Tobias, if you wish me to take your post seriously, you shouldn't say such things like the above. You set me to laughing, and I forget what I wanted to say.
It struck me that this is the way all systems of human knowledge should work, but that in the real world objective data often seems not to have much impact on people’s beliefs.
That we so often see that objective data have no impact on what people believe is a continuing source of amazement to me. With some of the people, it seems more than mental inertia. What I see is a persistence in believing what they want to believe in the face of all evidence to the contrary. Plus, there's the resistance to having admit that they were wrong.
Tobias
"It seems a variant becomes a pathology when someone decides that is what it is."
But there are more objective criteria. For something to be pathological you would have to show that it does genuine harm to someone. Deafness, to our minds, does genuine harm to deaf people but not to anyone else, so when deaf people tell me they don't perceive deafness as harmful, I have no choice by to re-assess my evaluation.
I think that's one of the reasons homophobic people are still so desperate to come up with "research" that proves that we all live in misery and die earlier than the rest of society.
And it also explains why they are so determined to close their eyes and ears to the reality of gay people all around them - the fiction could not be maintained by genuine looking and listening.
Thanks for the citation, Fr M. Just goes to show that just as the Roman Church has erred, so have many of its leading members. I wasn't aware of Catherine of Siena's homophobia, but this provides ample documentation. Of course, as we now know, homosexuality isn't "against nature" any more than the earth is the center of the solar system, so we're dealing with a systemic error in the church (one still not corrected or repented of, and even supported by authority, sadly) perhaps exacerbated or amplified in her case by Catherine's own psychological problems.
JCF, thanks for the additional reminder and example. I'm reminded of the Stalinist clinical approach towards psychological tendencies towards democracy, or the psychological affliction drapetomania or dysaethesia aethiopica, that slaves suffered, leading to the the notion they should run away. Dr. Cartwright also attributed this to devilish influences and prescribed whipping. (He and Catherine of Siena would likely have gotten along well.)
Mimi, it is astounding. And I think you are correct that there must be some deep need being met in deniers' psyches by their denial. I suppose the "cui bono" rule might apply: who benefits from these denials?
Erika, that seems a good "objective/subjective" standard. When "different" becomes "inferior" or "faulty" there is a value judgment which may not reflect the actual values of the person judged.

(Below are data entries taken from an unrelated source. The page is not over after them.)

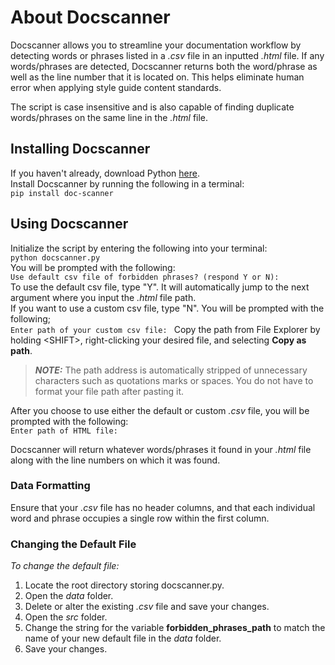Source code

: # About Docscanner
Docscanner allows you to streamline your documentation workflow by detecting words or phrases listed in a _.csv_ file in an inputted _.html_ file. If any words/phrases are detected, Docscanner returns both the word/phrase as well as the line number that it is located on. This helps eliminate human error when applying style guide content standards. 

The script is case insensitive and is also capable of finding duplicate words/phrases on the same line in the _.html_ file. 

## Installing Docscanner
If you haven't already, download Python [here](https://www.python.org/downloads/).  
Install Docscanner by running the following in a terminal:  
`pip install doc-scanner`

## Using Docscanner
Initialize the script by entering the following into your terminal:  
`python docscanner.py`  
You will be prompted with the following:  
`Use default csv file of forbidden phrases? (respond Y or N): `  
To use the default csv file, type "Y". It will automatically jump to the next argument where you input the _.html_ file path.  
If you want to use a custom csv file, type "N". You will be prompted with the following;  
`Enter path of your custom csv file: ` Copy the path from File Explorer by holding \<SHIFT\>, right-clicking your desired file, and selecting __Copy as path__. 
> **_NOTE:_** The path address is automatically stripped of unnecessary characters such as quotations marks or spaces. You do not have to format your file path after pasting it.

After you choose to use either the default or custom _.csv_ file, you will be prompted with the following:  
`Enter path of HTML file: `

Docscanner will return whatever words/phrases it found in your _.html_ file along with the line numbers on which it was found. 

### Data Formatting
Ensure that your _.csv_ file has no header columns, and that each individual word and phrase occupies a single row within the first column.

### Changing the Default File
_To change the default file:_
1. Locate the root directory storing docscanner.py. 
2. Open the _data_ folder. 
3. Delete or alter the existing _.csv_ file and save your changes. 
4. Open the _src_ folder.
5. Change the string for the variable __forbidden_phrases_path__ to match the name of your new default file in the _data_ folder. 
6. Save your changes.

The article claiming being gay is Of the Devil has been withdrawn due to "theological error":
tAP story
Wonder what was considered erroneous. Surely not the attribution of crimes against nature to demonic influence. Otherwise, will the same happen with Catherine of Siena's canonization?
IT, the retraction is nothing but the continued corruption of the Archdiocese of Boston. It is an unmitigated disaster of sexual, theological, moral, and financial corruption. I'm thinking that maybe it needs to merge with the TEC Diocese of Massachusetts and a new RC diocese get set up.
Catherine of Siena is good. She has a bit more pull upstairs than anybody trodding this Earth at the present time.
FrMichael
FrM., good to see that we at least agree concerning the dysfunction of the RC Archdiocese. I can't speak on the virtues of Catherine, or her "pull" among the Saints, but she clearly backed the right horse in this life.